───── Data provided
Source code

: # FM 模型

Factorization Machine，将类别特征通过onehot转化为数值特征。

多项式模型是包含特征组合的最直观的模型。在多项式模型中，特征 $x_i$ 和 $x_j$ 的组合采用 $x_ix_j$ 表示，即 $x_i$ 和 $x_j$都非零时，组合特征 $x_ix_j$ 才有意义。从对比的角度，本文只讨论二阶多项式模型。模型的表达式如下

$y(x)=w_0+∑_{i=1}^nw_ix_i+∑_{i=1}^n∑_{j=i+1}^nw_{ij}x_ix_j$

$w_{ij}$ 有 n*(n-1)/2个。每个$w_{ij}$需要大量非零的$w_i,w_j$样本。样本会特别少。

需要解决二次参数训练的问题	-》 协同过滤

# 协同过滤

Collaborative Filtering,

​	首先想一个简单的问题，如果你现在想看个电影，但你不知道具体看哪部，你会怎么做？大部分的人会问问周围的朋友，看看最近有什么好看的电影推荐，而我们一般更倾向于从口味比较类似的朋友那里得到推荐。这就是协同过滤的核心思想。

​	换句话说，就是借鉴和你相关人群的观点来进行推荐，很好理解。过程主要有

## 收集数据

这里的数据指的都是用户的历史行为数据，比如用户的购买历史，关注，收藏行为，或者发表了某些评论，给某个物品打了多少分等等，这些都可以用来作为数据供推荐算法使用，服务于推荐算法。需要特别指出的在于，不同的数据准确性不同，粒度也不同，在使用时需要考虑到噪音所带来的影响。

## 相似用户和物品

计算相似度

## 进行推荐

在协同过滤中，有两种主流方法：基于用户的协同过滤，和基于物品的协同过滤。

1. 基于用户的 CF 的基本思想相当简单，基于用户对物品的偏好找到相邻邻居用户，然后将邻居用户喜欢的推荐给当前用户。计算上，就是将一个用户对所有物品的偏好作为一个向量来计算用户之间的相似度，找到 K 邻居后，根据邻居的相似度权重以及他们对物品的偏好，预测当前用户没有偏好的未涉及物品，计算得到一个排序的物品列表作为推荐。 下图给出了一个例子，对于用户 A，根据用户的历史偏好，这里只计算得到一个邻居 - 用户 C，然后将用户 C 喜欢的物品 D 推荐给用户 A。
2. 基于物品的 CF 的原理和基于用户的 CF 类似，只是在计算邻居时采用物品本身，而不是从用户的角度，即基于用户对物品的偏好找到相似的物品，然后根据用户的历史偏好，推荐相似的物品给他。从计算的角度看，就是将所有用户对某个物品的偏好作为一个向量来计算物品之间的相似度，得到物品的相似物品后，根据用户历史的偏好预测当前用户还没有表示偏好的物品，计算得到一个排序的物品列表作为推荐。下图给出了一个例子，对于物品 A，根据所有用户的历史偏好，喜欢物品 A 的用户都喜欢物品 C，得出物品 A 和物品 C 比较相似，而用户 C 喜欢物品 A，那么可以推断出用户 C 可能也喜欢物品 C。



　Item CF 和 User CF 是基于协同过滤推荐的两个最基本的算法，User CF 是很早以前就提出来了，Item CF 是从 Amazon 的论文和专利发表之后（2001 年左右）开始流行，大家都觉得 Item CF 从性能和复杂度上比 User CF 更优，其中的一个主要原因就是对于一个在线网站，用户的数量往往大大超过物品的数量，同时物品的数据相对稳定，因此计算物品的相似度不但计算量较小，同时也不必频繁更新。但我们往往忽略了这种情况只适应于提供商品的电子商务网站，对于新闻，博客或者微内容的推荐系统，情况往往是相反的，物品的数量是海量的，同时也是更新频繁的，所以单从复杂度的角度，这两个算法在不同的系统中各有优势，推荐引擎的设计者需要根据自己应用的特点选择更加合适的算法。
──────────
Assignment -
Write out the lines above exactly, but only from the one containing "在协同过滤中，有两种主流方法：基于用户的协同过滤，和基于物品的协同过滤。" through the last one.

Task output -
在协同过滤中，有两种主流方法：基于用户的协同过滤，和基于物品的协同过滤。

1. 基于用户的 CF 的基本思想相当简单，基于用户对物品的偏好找到相邻邻居用户，然后将邻居用户喜欢的推荐给当前用户。计算上，就是将一个用户对所有物品的偏好作为一个向量来计算用户之间的相似度，找到 K 邻居后，根据邻居的相似度权重以及他们对物品的偏好，预测当前用户没有偏好的未涉及物品，计算得到一个排序的物品列表作为推荐。 下图给出了一个例子，对于用户 A，根据用户的历史偏好，这里只计算得到一个邻居 - 用户 C，然后将用户 C 喜欢的物品 D 推荐给用户 A。
2. 基于物品的 CF 的原理和基于用户的 CF 类似，只是在计算邻居时采用物品本身，而不是从用户的角度，即基于用户对物品的偏好找到相似的物品，然后根据用户的历史偏好，推荐相似的物品给他。从计算的角度看，就是将所有用户对某个物品的偏好作为一个向量来计算物品之间的相似度，得到物品的相似物品后，根据用户历史的偏好预测当前用户还没有表示偏好的物品，计算得到一个排序的物品列表作为推荐。下图给出了一个例子，对于物品 A，根据所有用户的历史偏好，喜欢物品 A 的用户都喜欢物品 C，得出物品 A 和物品 C 比较相似，而用户 C 喜欢物品 A，那么可以推断出用户 C 可能也喜欢物品 C。



　Item CF 和 User CF 是基于协同过滤推荐的两个最基本的算法，User CF 是很早以前就提出来了，Item CF 是从 Amazon 的论文和专利发表之后（2001 年左右）开始流行，大家都觉得 Item CF 从性能和复杂度上比 User CF 更优，其中的一个主要原因就是对于一个在线网站，用户的数量往往大大超过物品的数量，同时物品的数据相对稳定，因此计算物品的相似度不但计算量较小，同时也不必频繁更新。但我们往往忽略了这种情况只适应于提供商品的电子商务网站，对于新闻，博客或者微内容的推荐系统，情况往往是相反的，物品的数量是海量的，同时也是更新频繁的，所以单从复杂度的角度，这两个算法在不同的系统中各有优势，推荐引擎的设计者需要根据自己应用的特点选择更加合适的算法。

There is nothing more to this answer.